===== Records supplied
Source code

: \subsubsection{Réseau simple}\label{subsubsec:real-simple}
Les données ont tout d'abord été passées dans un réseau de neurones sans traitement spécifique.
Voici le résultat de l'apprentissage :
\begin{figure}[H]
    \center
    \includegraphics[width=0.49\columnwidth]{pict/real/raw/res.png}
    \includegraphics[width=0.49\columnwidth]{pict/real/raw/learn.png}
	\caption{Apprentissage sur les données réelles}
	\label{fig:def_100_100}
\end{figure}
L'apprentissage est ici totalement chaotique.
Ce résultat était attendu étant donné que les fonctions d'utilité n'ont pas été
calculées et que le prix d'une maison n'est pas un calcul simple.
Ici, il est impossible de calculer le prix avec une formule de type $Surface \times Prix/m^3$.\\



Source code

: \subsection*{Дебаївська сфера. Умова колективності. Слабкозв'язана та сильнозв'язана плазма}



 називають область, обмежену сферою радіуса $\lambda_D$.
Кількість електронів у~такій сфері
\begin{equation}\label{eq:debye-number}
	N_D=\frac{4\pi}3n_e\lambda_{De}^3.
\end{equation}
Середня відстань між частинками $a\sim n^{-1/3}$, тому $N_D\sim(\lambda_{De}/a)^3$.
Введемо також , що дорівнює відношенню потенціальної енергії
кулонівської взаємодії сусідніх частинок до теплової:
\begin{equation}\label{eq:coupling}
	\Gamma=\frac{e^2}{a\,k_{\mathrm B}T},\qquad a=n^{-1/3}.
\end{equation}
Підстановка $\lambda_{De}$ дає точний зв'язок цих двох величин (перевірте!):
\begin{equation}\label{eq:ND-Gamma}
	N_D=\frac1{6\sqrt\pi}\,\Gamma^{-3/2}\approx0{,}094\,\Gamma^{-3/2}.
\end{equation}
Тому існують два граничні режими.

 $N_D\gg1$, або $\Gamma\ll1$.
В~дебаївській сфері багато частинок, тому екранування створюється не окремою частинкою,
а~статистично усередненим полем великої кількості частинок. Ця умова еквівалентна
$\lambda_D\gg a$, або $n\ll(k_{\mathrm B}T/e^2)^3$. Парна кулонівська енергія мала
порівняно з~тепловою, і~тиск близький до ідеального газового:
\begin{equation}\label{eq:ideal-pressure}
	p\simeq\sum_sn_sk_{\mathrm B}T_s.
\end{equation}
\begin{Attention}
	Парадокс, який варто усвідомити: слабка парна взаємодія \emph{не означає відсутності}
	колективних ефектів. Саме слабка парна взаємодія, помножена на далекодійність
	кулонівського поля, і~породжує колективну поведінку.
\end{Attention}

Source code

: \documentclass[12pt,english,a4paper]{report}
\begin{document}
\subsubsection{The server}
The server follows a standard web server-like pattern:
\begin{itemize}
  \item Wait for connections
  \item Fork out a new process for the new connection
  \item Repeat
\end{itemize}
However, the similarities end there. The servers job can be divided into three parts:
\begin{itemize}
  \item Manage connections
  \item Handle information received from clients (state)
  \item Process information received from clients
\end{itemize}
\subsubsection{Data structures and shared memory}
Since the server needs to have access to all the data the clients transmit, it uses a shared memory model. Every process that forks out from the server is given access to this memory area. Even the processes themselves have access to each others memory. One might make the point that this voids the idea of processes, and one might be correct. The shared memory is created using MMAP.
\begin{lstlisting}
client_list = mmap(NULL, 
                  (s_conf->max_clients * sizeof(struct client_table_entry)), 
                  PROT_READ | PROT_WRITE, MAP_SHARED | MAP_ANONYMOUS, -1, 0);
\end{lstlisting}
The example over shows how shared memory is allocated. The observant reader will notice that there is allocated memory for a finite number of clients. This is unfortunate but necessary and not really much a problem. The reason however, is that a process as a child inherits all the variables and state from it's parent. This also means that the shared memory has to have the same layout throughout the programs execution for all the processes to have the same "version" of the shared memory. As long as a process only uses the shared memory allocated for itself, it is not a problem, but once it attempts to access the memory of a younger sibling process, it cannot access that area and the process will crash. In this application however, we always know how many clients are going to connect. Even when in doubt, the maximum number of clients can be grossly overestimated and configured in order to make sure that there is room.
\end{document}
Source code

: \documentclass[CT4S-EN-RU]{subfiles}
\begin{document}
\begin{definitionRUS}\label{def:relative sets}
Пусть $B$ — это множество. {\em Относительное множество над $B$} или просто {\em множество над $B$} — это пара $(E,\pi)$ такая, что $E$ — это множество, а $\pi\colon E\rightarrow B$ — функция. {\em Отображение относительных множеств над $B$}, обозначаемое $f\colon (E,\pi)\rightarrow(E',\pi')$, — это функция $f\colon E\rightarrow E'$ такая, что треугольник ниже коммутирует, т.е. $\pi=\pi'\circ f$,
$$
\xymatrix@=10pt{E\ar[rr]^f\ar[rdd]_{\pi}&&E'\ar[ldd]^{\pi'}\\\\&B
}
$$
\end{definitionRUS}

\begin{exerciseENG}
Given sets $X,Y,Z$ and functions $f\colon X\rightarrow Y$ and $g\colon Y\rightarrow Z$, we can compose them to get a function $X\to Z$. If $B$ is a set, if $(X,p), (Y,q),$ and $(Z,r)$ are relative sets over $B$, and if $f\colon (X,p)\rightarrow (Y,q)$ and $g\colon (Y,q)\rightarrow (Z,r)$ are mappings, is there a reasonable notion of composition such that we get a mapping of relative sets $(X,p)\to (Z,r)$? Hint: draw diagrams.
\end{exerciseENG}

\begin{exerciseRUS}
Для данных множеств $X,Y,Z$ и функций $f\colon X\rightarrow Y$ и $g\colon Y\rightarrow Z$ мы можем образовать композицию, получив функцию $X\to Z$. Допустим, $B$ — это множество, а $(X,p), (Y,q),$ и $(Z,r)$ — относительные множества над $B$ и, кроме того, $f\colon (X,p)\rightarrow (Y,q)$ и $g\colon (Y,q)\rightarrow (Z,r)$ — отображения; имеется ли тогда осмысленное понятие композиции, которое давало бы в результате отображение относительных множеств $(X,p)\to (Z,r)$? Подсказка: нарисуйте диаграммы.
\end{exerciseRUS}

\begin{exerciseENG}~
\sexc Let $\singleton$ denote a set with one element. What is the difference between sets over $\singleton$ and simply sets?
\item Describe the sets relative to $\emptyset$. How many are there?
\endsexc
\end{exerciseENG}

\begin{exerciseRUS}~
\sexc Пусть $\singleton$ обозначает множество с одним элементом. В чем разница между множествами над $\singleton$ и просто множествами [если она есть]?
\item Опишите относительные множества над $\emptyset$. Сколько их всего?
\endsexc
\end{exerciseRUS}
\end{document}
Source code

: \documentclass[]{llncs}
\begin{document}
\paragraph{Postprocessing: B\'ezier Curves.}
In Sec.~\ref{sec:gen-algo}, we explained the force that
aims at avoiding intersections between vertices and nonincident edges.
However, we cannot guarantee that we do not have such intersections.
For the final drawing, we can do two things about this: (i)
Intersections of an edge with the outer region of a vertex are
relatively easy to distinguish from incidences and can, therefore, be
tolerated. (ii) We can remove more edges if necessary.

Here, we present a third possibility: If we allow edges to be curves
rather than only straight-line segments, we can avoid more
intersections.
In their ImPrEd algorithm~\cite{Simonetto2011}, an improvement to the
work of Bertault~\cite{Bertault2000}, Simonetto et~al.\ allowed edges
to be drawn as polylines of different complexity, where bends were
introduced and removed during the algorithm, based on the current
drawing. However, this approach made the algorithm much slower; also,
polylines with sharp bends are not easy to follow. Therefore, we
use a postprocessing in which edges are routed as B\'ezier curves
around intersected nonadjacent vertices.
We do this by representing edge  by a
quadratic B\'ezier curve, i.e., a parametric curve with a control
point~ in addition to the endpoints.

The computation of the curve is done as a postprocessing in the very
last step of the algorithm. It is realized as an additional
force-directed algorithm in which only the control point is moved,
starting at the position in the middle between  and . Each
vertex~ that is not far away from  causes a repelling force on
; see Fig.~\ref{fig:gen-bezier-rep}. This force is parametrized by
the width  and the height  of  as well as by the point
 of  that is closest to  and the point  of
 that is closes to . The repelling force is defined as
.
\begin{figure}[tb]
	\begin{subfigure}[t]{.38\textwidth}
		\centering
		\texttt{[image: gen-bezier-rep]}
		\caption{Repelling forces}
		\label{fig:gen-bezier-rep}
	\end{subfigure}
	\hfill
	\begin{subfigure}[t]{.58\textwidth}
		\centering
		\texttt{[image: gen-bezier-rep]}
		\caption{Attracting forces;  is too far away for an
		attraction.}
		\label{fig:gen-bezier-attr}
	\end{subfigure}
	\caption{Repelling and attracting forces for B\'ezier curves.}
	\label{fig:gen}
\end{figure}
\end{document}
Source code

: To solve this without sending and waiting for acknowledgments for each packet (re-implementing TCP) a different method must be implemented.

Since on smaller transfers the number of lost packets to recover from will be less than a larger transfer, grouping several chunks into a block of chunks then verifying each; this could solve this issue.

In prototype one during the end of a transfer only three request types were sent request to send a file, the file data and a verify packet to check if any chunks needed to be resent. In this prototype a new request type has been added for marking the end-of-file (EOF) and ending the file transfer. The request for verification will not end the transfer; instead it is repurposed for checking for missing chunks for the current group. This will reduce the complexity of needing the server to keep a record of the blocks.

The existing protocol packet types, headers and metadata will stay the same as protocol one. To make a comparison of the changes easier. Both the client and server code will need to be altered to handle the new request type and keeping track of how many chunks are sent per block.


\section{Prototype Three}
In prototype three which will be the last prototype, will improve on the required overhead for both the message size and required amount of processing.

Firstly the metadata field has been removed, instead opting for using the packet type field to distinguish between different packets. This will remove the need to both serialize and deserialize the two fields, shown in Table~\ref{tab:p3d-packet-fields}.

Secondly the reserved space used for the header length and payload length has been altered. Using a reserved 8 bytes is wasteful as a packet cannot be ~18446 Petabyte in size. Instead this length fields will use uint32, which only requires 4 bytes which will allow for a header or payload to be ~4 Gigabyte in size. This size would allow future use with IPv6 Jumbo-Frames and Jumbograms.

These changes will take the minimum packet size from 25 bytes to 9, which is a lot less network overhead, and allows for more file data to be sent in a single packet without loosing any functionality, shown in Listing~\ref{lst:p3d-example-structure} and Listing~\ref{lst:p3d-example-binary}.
==========
• **Task prompt**:
When the line with "that is closes to" is reached in the data above, start copying there, and copy each line exactly until the line with "must be implemented." has been copied; copy nothing else.

• **Exercise answer**:
 that is closes to . The repelling force is defined as
.
\begin{figure}[tb]
	\begin{subfigure}[t]{.38\textwidth}
		\centering
		\texttt{[image: gen-bezier-rep]}
		\caption{Repelling forces}
		\label{fig:gen-bezier-rep}
	\end{subfigure}
	\hfill
	\begin{subfigure}[t]{.58\textwidth}
		\centering
		\texttt{[image: gen-bezier-rep]}
		\caption{Attracting forces;  is too far away for an
		attraction.}
		\label{fig:gen-bezier-attr}
	\end{subfigure}
	\caption{Repelling and attracting forces for B\'ezier curves.}
	\label{fig:gen}
\end{figure}
\end{document}
Source code

: To solve this without sending and waiting for acknowledgments for each packet (re-implementing TCP) a different method must be implemented.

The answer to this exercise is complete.